Monday, January 18, 2016

UK envoy warns unresolved peace deal in Mindanao may invite radicalism

From the Philippine News Agency (Jan 18): UK envoy warns unresolved peace deal in Mindanao may invite radicalism

Britain’s top diplomat to Manila on Monday warned that people may be encouraged to look for “alternatives” if no peace would come to Mindanao as a legislation that will enforce the signed peace pact between the government and Muslim rebels remains stalled in Congress.

“If the situation in the south does not change and we have another decade that is lost in the process of negotiation with nothing coming out, one can’t rule out the fact that people would look for alternatives, particularly those who are exposed to social media, who have abilities to interact with other students and those who have freedom of traveling and going to some of these places of radicalization,” Asif Anwar Ahmad told journalists at a reception he hosted at his residence.

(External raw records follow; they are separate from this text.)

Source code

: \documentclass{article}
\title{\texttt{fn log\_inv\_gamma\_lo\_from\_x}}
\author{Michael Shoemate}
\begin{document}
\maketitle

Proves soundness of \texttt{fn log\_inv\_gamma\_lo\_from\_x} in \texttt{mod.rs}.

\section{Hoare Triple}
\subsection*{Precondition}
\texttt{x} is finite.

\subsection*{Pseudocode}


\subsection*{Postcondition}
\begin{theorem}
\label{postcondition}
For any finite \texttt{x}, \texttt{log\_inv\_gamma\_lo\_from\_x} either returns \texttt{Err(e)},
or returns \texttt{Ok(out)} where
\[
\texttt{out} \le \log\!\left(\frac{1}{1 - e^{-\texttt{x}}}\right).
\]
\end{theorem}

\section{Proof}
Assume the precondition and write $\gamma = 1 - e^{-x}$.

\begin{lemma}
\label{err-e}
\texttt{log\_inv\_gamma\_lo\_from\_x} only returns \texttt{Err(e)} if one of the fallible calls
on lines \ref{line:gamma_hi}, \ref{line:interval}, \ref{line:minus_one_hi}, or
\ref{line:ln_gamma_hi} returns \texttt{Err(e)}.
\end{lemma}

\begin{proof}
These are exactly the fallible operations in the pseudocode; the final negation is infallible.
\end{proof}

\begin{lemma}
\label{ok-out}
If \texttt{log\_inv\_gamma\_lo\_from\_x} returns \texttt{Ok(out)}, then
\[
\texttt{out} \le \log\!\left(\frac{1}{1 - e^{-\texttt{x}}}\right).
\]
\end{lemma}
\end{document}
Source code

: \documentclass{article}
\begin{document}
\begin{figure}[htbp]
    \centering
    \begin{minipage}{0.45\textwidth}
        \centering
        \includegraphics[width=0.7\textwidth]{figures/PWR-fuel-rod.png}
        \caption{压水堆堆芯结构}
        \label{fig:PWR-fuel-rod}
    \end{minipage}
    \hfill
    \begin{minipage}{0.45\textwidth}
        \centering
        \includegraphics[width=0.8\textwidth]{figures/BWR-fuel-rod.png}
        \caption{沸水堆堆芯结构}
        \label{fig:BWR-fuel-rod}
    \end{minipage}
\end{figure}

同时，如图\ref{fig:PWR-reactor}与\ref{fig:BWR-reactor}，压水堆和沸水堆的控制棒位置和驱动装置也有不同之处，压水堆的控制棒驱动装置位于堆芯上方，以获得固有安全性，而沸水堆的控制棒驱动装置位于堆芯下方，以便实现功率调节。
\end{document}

Britain is a key adviser to the Mindanao peace process and Ahmad’s statements highlight his country’s concerns for the much-delayed passage of the Bangsamoro Basic Law (BBL) in Congress.

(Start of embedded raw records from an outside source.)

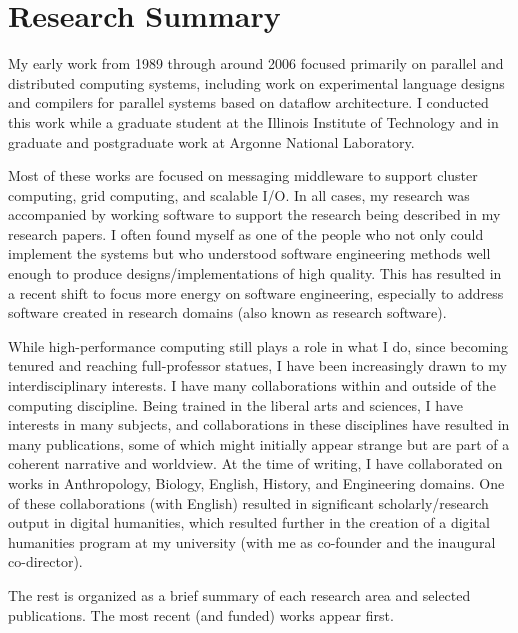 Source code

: \newpage

\section{Research Summary}

My early work from 1989 through around 2006 focused primarily on parallel and distributed computing systems, including work on experimental language designs and compilers for parallel systems based on dataflow architecture. I conducted this work while a graduate student at the Illinois Institute of Technology and in graduate and postgraduate work at Argonne National Laboratory.
\vspace{5pt}

Most of these works are focused on messaging middleware to support cluster computing, grid computing, and scalable I/O. In all cases, my research was accompanied by working software to support the research being described in my research papers. I often found myself as one of the people who not only could implement the systems but who understood software engineering methods well enough to produce designs/implementations of high quality. This has resulted in a recent shift to focus more energy on software engineering, especially to address software created in research domains (also known as research software).
\vspace{5pt}

While high-performance computing still plays a role in what I do, since becoming tenured and reaching full-professor statues, I have been increasingly drawn to my interdisciplinary interests. I have many collaborations within and outside of the computing discipline. Being trained in the liberal arts and sciences, I have interests in many subjects, and collaborations in these disciplines have resulted in many publications, some of which might initially appear strange but are part of a coherent narrative and worldview. At the time of writing, I have collaborated on works in Anthropology, Biology, English, History, and Engineering domains. One of these collaborations (with English) resulted in significant scholarly/research output in digital humanities, which resulted further in the creation of a digital humanities program at my university (with me as co-founder and the inaugural co-director).
\vspace{5pt}

The rest is organized as a brief summary of each research area and selected publications. The most recent (and funded) works appear first.














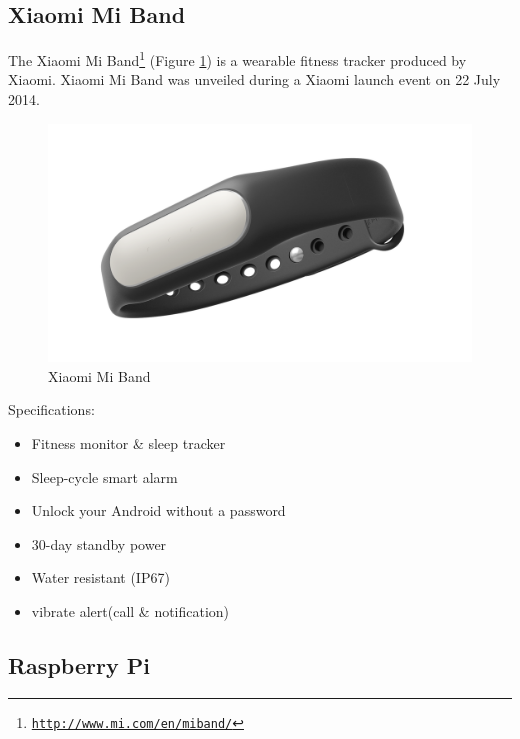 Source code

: \subsection{Xiaomi Mi Band}

The Xiaomi Mi Band\footnote{\href{http://www.mi.com/en/miband/}{\texttt{http://www.mi.com/en/miband/}}} (Figure \ref{fig:smartband}) is a wearable fitness tracker produced by Xiaomi. Xiaomi Mi Band was unveiled during a Xiaomi launch event on 22 July 2014.
\begin{figure}[h]
	\centering
	\includegraphics[width=0.7\linewidth]{images/smartband}
	\caption{Xiaomi Mi Band}
	\label{fig:smartband}
\end{figure}

Specifications:
\begin{itemize}
	\item Fitness monitor \& sleep tracker
	\item Sleep-cycle smart alarm
	\item Unlock your Android without a password
	\item 30-day standby power
	\item Water resistant (IP67)
	\item vibrate alert(call \& notification)
\end{itemize}

\subsection{Raspberry Pi}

BBL, a proposed legislation that will establish a more powerful autonomous region for minority Muslims in Southern Philippines under the historic peace deal that was signed in March 2014, was stalled in 2015 when some fighters of the Moro Islamic Liberation Front (MILF) got involved in a firefight with elite Philippine National Police (PNP) commandos hunting down Malaysian terrorist Zulkifli bin Hir, alias Marwan, in Mamasapano town, Maguindanao.

Marwan was killed in the operation, but as the police pulled out, an encounter with the Muslim rebels erupted, killing 44 members of the PNP Special Action Force. Their deaths stirred public outrage and prompted several lawmakers to withdraw support for the bill.

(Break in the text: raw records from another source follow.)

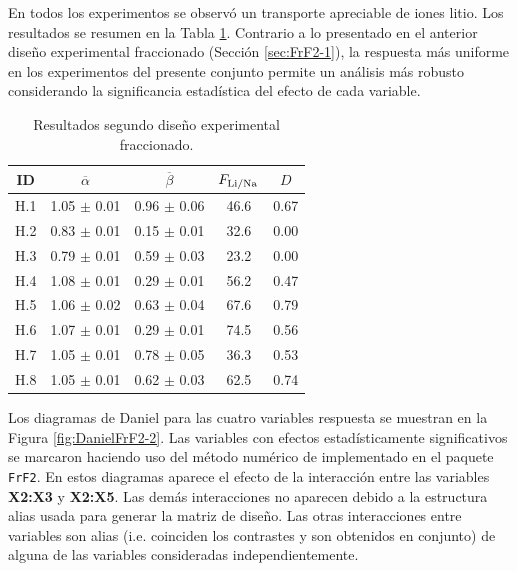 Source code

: En todos los experimentos se observó un transporte apreciable de iones litio. Los resultados se resumen en la Tabla \ref{tab:frf2results2}. Contrario a lo presentado en el anterior diseño experimental fraccionado (Sección \ref{sec:FrF2-1}), la respuesta más uniforme en los experimentos del presente conjunto permite un análisis más robusto considerando la significancia estadística del efecto de cada variable. 
\begin{table}[H]
    \centering\footnotesize
    \begin{tabular}{@{}ccccc@{}}\toprule
        \textbf{ID} & $\overline{\alpha}$ & $\overline{\beta}$ & $F_{\ce{Li}/\ce{Na}}$&$D$\\\midrule
        H.1 & 1.05 $\pm$ 0.01   & 0.96 $\pm$ 0.06   & 46.6 &0.67\\
        H.2 & 0.83 $\pm$ 0.01   & 0.15 $\pm$ 0.01   & 32.6 &0.00\\
        H.3 & 0.79 $\pm$ 0.01   & 0.59 $\pm$ 0.03   & 23.2 &0.00\\
        H.4 & 1.08 $\pm$ 0.01   & 0.29 $\pm$ 0.01   & 56.2 &0.47\\
        H.5 & 1.06 $\pm$ 0.02   & 0.63 $\pm$ 0.04   & 67.6 &0.79\\
        H.6 & 1.07 $\pm$ 0.01   & 0.29 $\pm$ 0.01   & 74.5 &0.56\\
        H.7 & 1.05 $\pm$ 0.01   & 0.78 $\pm$ 0.05   & 36.3 &0.53\\
        H.8 & 1.05 $\pm$ 0.01   & 0.62 $\pm$ 0.03   & 62.5 &0.74\\\bottomrule
    \end{tabular}
    \caption{Resultados segundo diseño experimental fraccionado.}
    \label{tab:frf2results2}
\end{table}

Los diagramas de Daniel para las cuatro variables respuesta se muestran en la Figura \ref{fig:DanielFrF2-2}. Las variables con efectos estadísticamente significativos se marcaron haciendo uso del método numé\-rico de \citet{Lenth1989} implementado en el paquete \verb|FrF2|. En estos diagramas aparece el efecto de la interacción entre las variables \textbf{X2:X3} y \textbf{X2:X5}. Las demás interacciones no aparecen debido a la estructura alias usada para generar la matriz de diseño. Las otras interacciones entre variables son alias (i.e. coinciden los contrastes y son obtenidos en conjunto) de alguna de las variables consideradas independientemente.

Philippine officials raised concerns that the delay in the full implementation of the peace deal may resume armed hostilities with the rebels in Southern Mindanao, where the Al-Qaeda-linked Abu Sayyaf, which is on the United States’ list of terrorist groups and notorious for kidnap for ransom activities, abduction of foreigners and beheading its hostages, is also based.

Moreover, Ahmad said the threat of the radical Islamic State, also known as ISIS or ISIL, coming to the Philippines is not far-fetched and this was conveyed by British Foreign Minister Philip Hammond in his official visit to the country early this month when he met with Philippine counterpart Foreign Secretary Albert del Rosario.

“The theme that our Foreign Secretary has raised very very strongly over here is that there is a danger of Southeast Asia as a whole, the Philippines in particular, thinking that the rise of ISIL and extremism is something that is far away from here. It is not. Last week we saw what happened to Indonesia,” he said.

ISIS has claimed responsibility for last week’s deadly Jakarta attack on a popular coffee shop in the city center that killed two civilians and injured more than a dozen.

“ISIL is not some sort of multinational corporation that needs to have subsidiaries or corporations,” Ahmad explained. “The way they have spread themselves is through people aspiring to the ideology or people imitating what they have.”

President Benigno Aquino III is hoping that the full implementation of the peace accord with the MILF would be among the legacies of his presidency before he steps down in June 2016.

The more than four decades of Muslim rebellion has claimed at least 150,000 lives, displaced thousands and blocked economic progress to a number of areas in Mindanao.